Veterans most likely to mount challenge

Men’s slalom had for many years been dominated by two racers – the legendary Marcel Hirscher (AUT), followed by Kristoffersen – before Marco Schwarz (AUT) grabbed the 2021 World Cup title, and then Braathen looked to be injecting further new blood into proceedings.

It looks like the battle-hardened veterans are likely to foil any young guns this time around, however.

Schwarz can be a contender but it depends on his schedule. The 28-year-old Austrian is a gifted slalom skier – in 2021, he utterly outclassed the field.

But he’s also a speed merchant these days, and has found success on the longer skis. The risk is that he becomes too stretched: last season he finished 13th in the slalom standings, the year before that he was 12th, while he found podiums in 2022/23 in the GS and super-G.

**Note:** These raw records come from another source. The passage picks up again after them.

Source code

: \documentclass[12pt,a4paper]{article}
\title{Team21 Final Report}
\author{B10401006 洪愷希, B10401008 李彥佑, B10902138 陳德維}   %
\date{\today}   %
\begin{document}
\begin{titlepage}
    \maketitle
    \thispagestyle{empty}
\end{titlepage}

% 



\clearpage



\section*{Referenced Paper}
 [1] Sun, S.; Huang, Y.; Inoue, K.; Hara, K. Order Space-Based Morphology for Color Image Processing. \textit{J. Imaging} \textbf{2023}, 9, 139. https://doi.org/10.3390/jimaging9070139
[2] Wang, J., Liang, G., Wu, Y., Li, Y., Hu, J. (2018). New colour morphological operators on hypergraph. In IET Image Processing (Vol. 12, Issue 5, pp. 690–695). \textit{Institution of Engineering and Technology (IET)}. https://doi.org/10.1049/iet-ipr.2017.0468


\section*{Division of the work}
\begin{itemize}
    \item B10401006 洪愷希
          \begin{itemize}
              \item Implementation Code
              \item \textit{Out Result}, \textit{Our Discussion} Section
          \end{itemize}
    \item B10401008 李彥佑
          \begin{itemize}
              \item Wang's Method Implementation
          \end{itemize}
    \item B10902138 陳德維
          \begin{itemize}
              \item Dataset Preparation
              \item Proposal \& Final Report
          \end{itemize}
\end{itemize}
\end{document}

Whether he gets involved in this year’s overall slalom tussle depends on how he starts: he will drop some events, based on results. “I am aware that all 45 races will not be possible,” Schwarz said recently. “It makes no sense. But until Christmas I will race everything.”

Recapture the spirit of ’21 in Gurgl and he might fancy another shot at this crystal globe; start slowly and the shorter skis could get packed away for some of the new year.

More laser-focused on slalom will be 31-year-old Ramon Zenhaeusern (SUI). The six-foot-eight (2.03m) racer finished third in the slalom standings last season and in 2021, and has come fourth on two other occasions.

The big Swiss will definitely see this season as an opportunity to make that final leap to the top – and he’s been tuning up in style over the summer, including trying out some ‘seated waterskiing’…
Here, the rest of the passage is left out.